How one man got away with mass fraud by saying ‘trust me, it’s science’

Joseph Brean  Dec 30, 2011 – 3:43 PM ET | Last Updated: Dec 30, 2011 6:18 PM ET

When news broke this year that Diederik Stapel, a prominent Dutch social psychologist, was faking his results on dozens of experiments, the fallout was swift, brutal and global.

Science and Nature, the world’s top chroniclers of science, were forced to retract papers that had received wide popular attention, including one that seemed to link messiness with racism, because “disordered contexts (such as litter or a broken-up sidewalk and an abandoned bicycle) indeed promote stereotyping and discrimination.”

As a result, some of Prof. Stapel’s junior colleagues lost their entire publication output; Tilburg University launched a criminal fraud case; Prof. Stapel himself returned his PhD and sought mental health care; and the entire field of social psychology — in which human behaviour is statistically analyzed — fell under a pall of suspicion.

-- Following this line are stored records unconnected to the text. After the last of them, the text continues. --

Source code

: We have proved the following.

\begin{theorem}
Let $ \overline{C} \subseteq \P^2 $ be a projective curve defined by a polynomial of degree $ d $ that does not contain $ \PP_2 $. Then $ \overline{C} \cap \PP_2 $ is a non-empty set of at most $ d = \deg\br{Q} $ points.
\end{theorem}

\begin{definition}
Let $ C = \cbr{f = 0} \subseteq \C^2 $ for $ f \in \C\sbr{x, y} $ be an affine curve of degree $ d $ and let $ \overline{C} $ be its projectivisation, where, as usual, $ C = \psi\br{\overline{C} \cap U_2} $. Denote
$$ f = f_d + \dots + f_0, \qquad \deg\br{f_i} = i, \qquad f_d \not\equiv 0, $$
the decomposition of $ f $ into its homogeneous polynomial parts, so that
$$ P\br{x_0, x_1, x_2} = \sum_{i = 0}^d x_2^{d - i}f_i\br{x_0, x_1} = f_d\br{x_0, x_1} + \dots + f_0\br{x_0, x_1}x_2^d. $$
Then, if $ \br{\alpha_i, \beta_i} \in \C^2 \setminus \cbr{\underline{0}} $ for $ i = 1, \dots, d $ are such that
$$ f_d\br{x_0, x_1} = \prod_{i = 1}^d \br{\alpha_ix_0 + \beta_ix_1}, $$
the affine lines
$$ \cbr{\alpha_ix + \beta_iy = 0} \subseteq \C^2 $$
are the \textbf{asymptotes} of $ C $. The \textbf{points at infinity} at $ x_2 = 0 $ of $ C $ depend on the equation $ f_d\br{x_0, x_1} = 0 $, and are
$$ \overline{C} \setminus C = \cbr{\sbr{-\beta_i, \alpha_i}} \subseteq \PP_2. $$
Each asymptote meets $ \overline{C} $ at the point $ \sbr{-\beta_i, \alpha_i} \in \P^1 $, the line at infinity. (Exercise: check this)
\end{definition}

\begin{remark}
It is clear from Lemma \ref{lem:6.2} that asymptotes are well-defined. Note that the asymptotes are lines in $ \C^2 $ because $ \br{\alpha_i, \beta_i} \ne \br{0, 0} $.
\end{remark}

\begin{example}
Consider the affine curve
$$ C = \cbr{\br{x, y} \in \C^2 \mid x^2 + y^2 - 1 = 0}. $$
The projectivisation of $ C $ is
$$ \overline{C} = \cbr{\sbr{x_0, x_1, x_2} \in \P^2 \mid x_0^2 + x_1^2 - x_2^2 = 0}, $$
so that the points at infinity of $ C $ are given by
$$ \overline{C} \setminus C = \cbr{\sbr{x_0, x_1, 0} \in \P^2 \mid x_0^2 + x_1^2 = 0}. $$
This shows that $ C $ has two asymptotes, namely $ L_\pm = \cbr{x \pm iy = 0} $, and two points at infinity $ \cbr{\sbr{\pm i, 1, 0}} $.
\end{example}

One of the great unanswered questions about the Stapel affair, however, is how he got away with such blatant number-fudging, especially in a discipline that claims to be chock full of intellectual safe-guards, from peer review to replication by competitive colleagues. How can proper science go so wrong?

The answer, according to a growing number of statistical skeptics, is that without release of raw data and methodology, this kind of research amounts to little more than “‘trust me’ science,” in which intentional fraud and unintentional bias remain hidden behind the numbers. Only the illusion of significance remains.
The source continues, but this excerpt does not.